[Saved data entries]
######
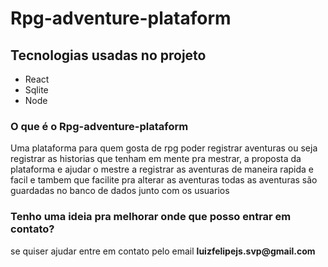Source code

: # Rpg-adventure-plataform

## Tecnologias usadas no projeto 
<ul>
  <li>React</li>
  <li>Sqlite</li>
  <li>Node</li>
</ul>
<h3>O que é o Rpg-adventure-plataform</h3>
<p>
  Uma plataforma para quem gosta de rpg poder registrar aventuras ou seja registrar as historias que tenham em mente pra mestrar, a proposta da plataforma e ajudar o mestre a registrar as aventuras de maneira rapida e facil e tambem que facilite pra alterar as aventuras todas as aventuras são guardadas no  banco de dados junto com os usuarios
</p>
<h3>Tenho uma ideia pra melhorar onde que posso entrar em contato?</h3> 
<p>
  se quiser ajudar entre em contato pelo email <strong>luizfelipejs.svp@gmail.com</strong>
</p>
######
> _WORK INSTRUCTIONS_: Every line that holds the word "ajudar" should be copied from the records.

> _RESULT OF THIS EXERCISE_:
  Uma plataforma para quem gosta de rpg poder registrar aventuras ou seja registrar as historias que tenham em mente pra mestrar, a proposta da plataforma e ajudar o mestre a registrar as aventuras de maneira rapida e facil e tambem que facilite pra alterar as aventuras todas as aventuras são guardadas no  banco de dados junto com os usuarios
  se quiser ajudar entre em contato pelo email <strong>luizfelipejs.svp@gmail.com</strong>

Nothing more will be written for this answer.